I have a large pandas dataframe df1 that contains whole user agents in col1 and the contained Chrome version in col2 (col2 is generated based on regex patterns applied to col1).
col1, col2
Mozilla/5.0 (X11; Linux x86_64) Chrome/14.0.2785.89 Safari/537.36, Chrome/14
Mozilla/5.0 (X11; Linux x86_64) Chrome/15.0.2743.98 Safari/537.36, Chrome/15
Mozilla/5.0 (X11; Linux x86_64) Chrome/22 Safari/537.36, None
I want to replace the Chrome version number in col1 with a random integer above a threshold if the same number in col2 is below this threshold.

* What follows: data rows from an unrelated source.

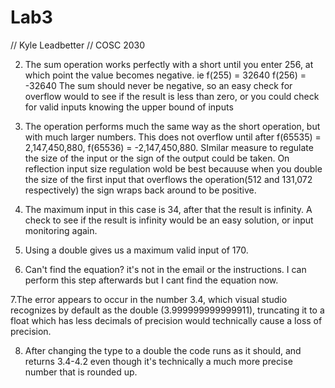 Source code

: # Lab3
// Kyle Leadbetter
// COSC 2030

2. The sum operation works perfectly with a short until you enter 256, at which point the value becomes negative. ie 
f(255) = 32640 f(256) = -32640 The sum should never be negative, so an easy check for overflow would to see if the result is less than zero, or you could check for valid inputs knowing the upper bound of inputs

3. The operation performs much the same way as the short operation, but with much larger numbers. This does not overflow until after f(65535) = 2,147,450,880, f(65536) = -2,147,450,880. SImilar measure to regulate the size of the input or the sign of the output could be taken. On reflection input size regulation wold be best becauuse when you double the size of the first input that overflows the operation(512 and 131,072 respectively) the sign wraps back around to be positive.

4. The maximum input in this case is 34, after that the result is infinity. A check to see if the result is infinity would be an easy solution, or input monitoring again.

5. Using a double gives us a maximum valid input of 170.

6. Can't find the equation? it's not in the email or the instructions. I can perform this step afterwards but I cant find the equation now.

7.The error appears to occur in the number 3.4, which visual studio recognizes by default as the double (3.999999999999911), truncating it to a float which has less decimals of precision would technically cause a loss of precision.

8. After changing the type to a double the code runs as it should, and returns 3.4-4.2 even though it's technically a much more precise number that is rounded up.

Note that col2 is None if the threshold is met.
I know that in this context, I need to df.apply with axis = 1 in order to access both column values at the same time.
However, when I do:
df1.loc[(df1.col2 is not None), 'col1'] =
df1.apply(lambda x: x['col1'].replace(x['col2'], randint(20, 60)), axis=1)
I yield:
TypeError: ('expected a string or other character buffer object', u'occurred at index 0')
How to replace variable substrings across a pandas dataframe column that are defined by the column after?
Solutions that did not work for me (reason):
Python Pandas removing substring using another column (too slow)
replace substring in pandas data frame column (not applicable to variable substrings)